Aspirationally, the hand tracking is paired with a haptic feedback system, so you can feel the virtual objects you are interacting with. The haptic system is very much a WIP, but the hand tracking is fairly mature. It’s pretty futuristic and worth checking out if you’re into that sort of thing.

Some Context

Name of the Game: We make and sell our own tracking hardware, but OEMs increasingly want to install use their own cameras in headsets and just use our software. Even worse, they want to deploy them for dual use, like sharing a camera system between 6DoF tracking and hand tracking. This means we need to be able to run our models on a variety of conditions.

My Team

The job of our team was to find better ways to track hands on different devices, in different lighting conditions, and with different gestures.

Earlier Role as a Machine Learning Engineer

Starting out, I was mainly responsible for testing models by hand (no pun intended). To convince customers our models work well for them, we needed a robust system of metrics that could run on simulated data and serve as an honest benchmark. I created a system of performance metrics that could be run on simulated data, and then used to compare models, giving out customers a quantitative estimate on things like latency, false positive rate, and a bunch of specific hand-tracking performance related metrics like palm normal error. This system is now used to test all of our models, and is a key part of our CI/CD pipeline.

To be fast to iterate internally, we needed a system that could check for specific performance regressions.
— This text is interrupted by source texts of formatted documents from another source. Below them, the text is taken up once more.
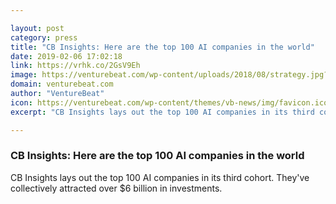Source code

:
 ```yaml
---

layout: post
category: press
title: "CB Insights: Here are the top 100 AI companies in the world"
date: 2019-02-06 17:02:18
link: https://vrhk.co/2GsV9Eh
image: https://venturebeat.com/wp-content/uploads/2018/08/strategy.jpg?w=1200&strip=all
domain: venturebeat.com
author: "VentureBeat"
icon: https://venturebeat.com/wp-content/themes/vb-news/img/favicon.ico
excerpt: "CB Insights lays out the top 100 AI companies in its third cohort. They've collectively attracted over $6 billion in investments."

---
```


### CB Insights: Here are the top 100 AI companies in the world

CB Insights lays out the top 100 AI companies in its third cohort. They've collectively attracted over $6 billion in investments.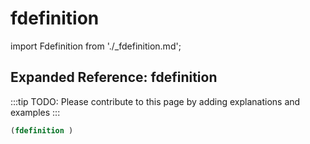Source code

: # fdefinition

import Fdefinition from './_fdefinition.md';

<Fdefinition />

## Expanded Reference: fdefinition

:::tip
TODO: Please contribute to this page by adding explanations and examples
:::

```lisp
(fdefinition )
```

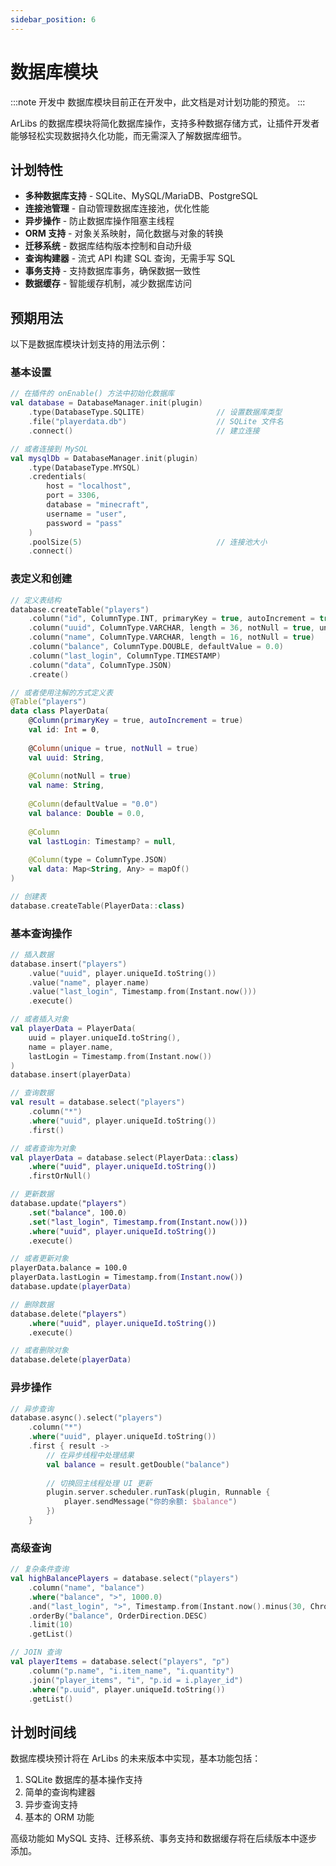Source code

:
 ```yaml
---
sidebar_position: 6
---
```


# 数据库模块

:::note 开发中
数据库模块目前正在开发中，此文档是对计划功能的预览。
:::

ArLibs 的数据库模块将简化数据库操作，支持多种数据存储方式，让插件开发者能够轻松实现数据持久化功能，而无需深入了解数据库细节。

## 计划特性

- **多种数据库支持** - SQLite、MySQL/MariaDB、PostgreSQL
- **连接池管理** - 自动管理数据库连接池，优化性能
- **异步操作** - 防止数据库操作阻塞主线程
- **ORM 支持** - 对象关系映射，简化数据与对象的转换
- **迁移系统** - 数据库结构版本控制和自动升级
- **查询构建器** - 流式 API 构建 SQL 查询，无需手写 SQL
- **事务支持** - 支持数据库事务，确保数据一致性
- **数据缓存** - 智能缓存机制，减少数据库访问

## 预期用法

以下是数据库模块计划支持的用法示例：

### 基本设置

```kotlin
// 在插件的 onEnable() 方法中初始化数据库
val database = DatabaseManager.init(plugin)
    .type(DatabaseType.SQLITE)                // 设置数据库类型
    .file("playerdata.db")                    // SQLite 文件名
    .connect()                                // 建立连接

// 或者连接到 MySQL
val mysqlDb = DatabaseManager.init(plugin)
    .type(DatabaseType.MYSQL)
    .credentials(
        host = "localhost",
        port = 3306,
        database = "minecraft",
        username = "user",
        password = "pass"
    )
    .poolSize(5)                              // 连接池大小
    .connect()
```

### 表定义和创建

```kotlin
// 定义表结构
database.createTable("players")
    .column("id", ColumnType.INT, primaryKey = true, autoIncrement = true)
    .column("uuid", ColumnType.VARCHAR, length = 36, notNull = true, unique = true)
    .column("name", ColumnType.VARCHAR, length = 16, notNull = true)
    .column("balance", ColumnType.DOUBLE, defaultValue = 0.0)
    .column("last_login", ColumnType.TIMESTAMP)
    .column("data", ColumnType.JSON)
    .create()

// 或者使用注解的方式定义表
@Table("players")
data class PlayerData(
    @Column(primaryKey = true, autoIncrement = true)
    val id: Int = 0,
    
    @Column(unique = true, notNull = true)
    val uuid: String,
    
    @Column(notNull = true)
    val name: String,
    
    @Column(defaultValue = "0.0")
    val balance: Double = 0.0,
    
    @Column
    val lastLogin: Timestamp? = null,
    
    @Column(type = ColumnType.JSON)
    val data: Map<String, Any> = mapOf()
)

// 创建表
database.createTable(PlayerData::class)
```

### 基本查询操作

```kotlin
// 插入数据
database.insert("players")
    .value("uuid", player.uniqueId.toString())
    .value("name", player.name)
    .value("last_login", Timestamp.from(Instant.now()))
    .execute()

// 或者插入对象
val playerData = PlayerData(
    uuid = player.uniqueId.toString(),
    name = player.name,
    lastLogin = Timestamp.from(Instant.now())
)
database.insert(playerData)

// 查询数据
val result = database.select("players")
    .column("*")
    .where("uuid", player.uniqueId.toString())
    .first()

// 或者查询为对象
val playerData = database.select(PlayerData::class)
    .where("uuid", player.uniqueId.toString())
    .firstOrNull()

// 更新数据
database.update("players")
    .set("balance", 100.0)
    .set("last_login", Timestamp.from(Instant.now()))
    .where("uuid", player.uniqueId.toString())
    .execute()

// 或者更新对象
playerData.balance = 100.0
playerData.lastLogin = Timestamp.from(Instant.now())
database.update(playerData)

// 删除数据
database.delete("players")
    .where("uuid", player.uniqueId.toString())
    .execute()

// 或者删除对象
database.delete(playerData)
```

### 异步操作

```kotlin
// 异步查询
database.async().select("players")
    .column("*")
    .where("uuid", player.uniqueId.toString())
    .first { result ->
        // 在异步线程中处理结果
        val balance = result.getDouble("balance")
        
        // 切换回主线程处理 UI 更新
        plugin.server.scheduler.runTask(plugin, Runnable {
            player.sendMessage("你的余额: $balance")
        })
    }
```

### 高级查询

```kotlin
// 复杂条件查询
val highBalancePlayers = database.select("players")
    .column("name", "balance")
    .where("balance", ">", 1000.0)
    .and("last_login", ">", Timestamp.from(Instant.now().minus(30, ChronoUnit.DAYS)))
    .orderBy("balance", OrderDirection.DESC)
    .limit(10)
    .getList()

// JOIN 查询
val playerItems = database.select("players", "p")
    .column("p.name", "i.item_name", "i.quantity")
    .join("player_items", "i", "p.id = i.player_id")
    .where("p.uuid", player.uniqueId.toString())
    .getList()
```

## 计划时间线

数据库模块预计将在 ArLibs 的未来版本中实现，基本功能包括：

1. SQLite 数据库的基本操作支持
2. 简单的查询构建器
3. 异步查询支持
4. 基本的 ORM 功能

高级功能如 MySQL 支持、迁移系统、事务支持和数据缓存将在后续版本中逐步添加。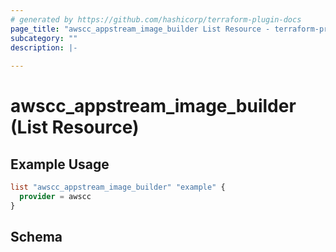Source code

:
 ```yaml
---
# generated by https://github.com/hashicorp/terraform-plugin-docs
page_title: "awscc_appstream_image_builder List Resource - terraform-provider-awscc"
subcategory: ""
description: |-
  
---
```


# awscc_appstream_image_builder (List Resource)



## Example Usage

```terraform
list "awscc_appstream_image_builder" "example" {
  provider = awscc
}
```

<!-- schema generated by tfplugindocs -->
## Schema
To this end, I expanded what was basically a system of gesture-based unit tests to create a comprehensive system that gets more accurate as it gets used.

Later Role as a Senior Machine Learning Engineer

As I got more experience, I moved more towards the research side, trying train robust, well-behaved networks.

Together with our synthetic data team, I designed and implemented experiments around different architectures and dataset parameters like lighting, camera geometry, and gesture coverage to improve occlusion performance.

I learned a lot about trying to balance tradeoffs between things like dexterity and robustness. For example, some models needed to track hands down to a centimeter accuracy at close range, others needed to be keep tracking through lighting changes, while other still need to have great depth estimation.

Here is a video showing our models running on a Lynx R1 mixed reality headset, one of many pieces of hardware we got our hands on https://www.youtube.com/watch?v=LwOsgEXb9YY

I also become interested in finding better ways to train models, and started doing curriculum learning experiments. My day to day activities involve reading papers and using the ideas to generate machine learning experiments for our detection and tracking problems. Research wise, I designed and implemented experiments in curriculum learning, model compilation for inference optimization, and model architecture design. Later on, when the attention models took off full steam, I did some work on vision transformers and shipped a suitable sub-quadratic alternative architecture.

tl;dr I worked on training low power, on-device vision models for real-time pose tracking, optimizing tradeoffs in model performance, latency, power usage, accuracy, and robustness.